(Problem statement) Beginning at the line containing "## 20130109" and continuing to the end of the records below, give each line again exactly as it stands, and only those lines.

(Recorded data)

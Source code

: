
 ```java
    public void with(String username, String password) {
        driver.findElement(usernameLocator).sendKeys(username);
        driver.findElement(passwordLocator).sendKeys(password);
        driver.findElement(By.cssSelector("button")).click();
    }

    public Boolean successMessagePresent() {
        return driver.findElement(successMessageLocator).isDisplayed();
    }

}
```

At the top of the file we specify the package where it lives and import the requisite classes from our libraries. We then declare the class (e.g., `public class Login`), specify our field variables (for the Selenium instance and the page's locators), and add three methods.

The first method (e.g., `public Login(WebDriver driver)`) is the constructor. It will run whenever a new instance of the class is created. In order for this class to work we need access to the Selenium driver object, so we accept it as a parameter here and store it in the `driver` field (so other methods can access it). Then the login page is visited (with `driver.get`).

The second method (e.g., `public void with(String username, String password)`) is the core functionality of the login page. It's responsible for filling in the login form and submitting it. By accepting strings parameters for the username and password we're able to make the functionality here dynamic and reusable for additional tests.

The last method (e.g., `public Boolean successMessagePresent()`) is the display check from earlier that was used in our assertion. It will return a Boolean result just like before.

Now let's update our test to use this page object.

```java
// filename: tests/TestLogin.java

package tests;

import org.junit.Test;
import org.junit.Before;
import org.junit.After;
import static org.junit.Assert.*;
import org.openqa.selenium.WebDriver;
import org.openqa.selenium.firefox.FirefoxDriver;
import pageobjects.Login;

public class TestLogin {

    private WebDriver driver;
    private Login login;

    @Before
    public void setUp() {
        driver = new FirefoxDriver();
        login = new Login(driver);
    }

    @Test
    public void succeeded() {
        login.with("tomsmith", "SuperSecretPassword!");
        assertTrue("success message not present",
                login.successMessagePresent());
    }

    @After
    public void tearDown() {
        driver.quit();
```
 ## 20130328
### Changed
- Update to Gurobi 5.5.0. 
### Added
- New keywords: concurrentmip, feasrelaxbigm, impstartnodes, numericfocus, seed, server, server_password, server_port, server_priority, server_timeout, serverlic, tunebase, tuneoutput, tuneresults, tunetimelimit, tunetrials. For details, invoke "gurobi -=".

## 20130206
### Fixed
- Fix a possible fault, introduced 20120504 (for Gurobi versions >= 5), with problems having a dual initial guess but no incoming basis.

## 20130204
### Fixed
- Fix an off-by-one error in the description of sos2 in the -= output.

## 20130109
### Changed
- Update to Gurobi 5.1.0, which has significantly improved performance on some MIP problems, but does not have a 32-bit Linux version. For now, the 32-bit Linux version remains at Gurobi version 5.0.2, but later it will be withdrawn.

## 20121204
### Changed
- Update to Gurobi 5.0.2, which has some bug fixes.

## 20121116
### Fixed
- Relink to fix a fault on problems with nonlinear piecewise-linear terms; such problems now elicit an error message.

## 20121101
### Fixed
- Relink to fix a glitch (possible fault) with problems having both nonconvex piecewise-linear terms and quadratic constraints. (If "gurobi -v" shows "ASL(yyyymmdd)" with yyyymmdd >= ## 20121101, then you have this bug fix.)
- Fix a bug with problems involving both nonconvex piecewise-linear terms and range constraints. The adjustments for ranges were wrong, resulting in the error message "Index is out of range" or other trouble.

(Answer below)
## 20130109
### Changed
- Update to Gurobi 5.1.0, which has significantly improved performance on some MIP problems, but does not have a 32-bit Linux version. For now, the 32-bit Linux version remains at Gurobi version 5.0.2, but later it will be withdrawn.

## 20121204
### Changed
- Update to Gurobi 5.0.2, which has some bug fixes.

## 20121116
### Fixed
- Relink to fix a fault on problems with nonlinear piecewise-linear terms; such problems now elicit an error message.

## 20121101
### Fixed
- Relink to fix a glitch (possible fault) with problems having both nonconvex piecewise-linear terms and quadratic constraints. (If "gurobi -v" shows "ASL(yyyymmdd)" with yyyymmdd >= ## 20121101, then you have this bug fix.)
- Fix a bug with problems involving both nonconvex piecewise-linear terms and range constraints. The adjustments for ranges were wrong, resulting in the error message "Index is out of range" or other trouble.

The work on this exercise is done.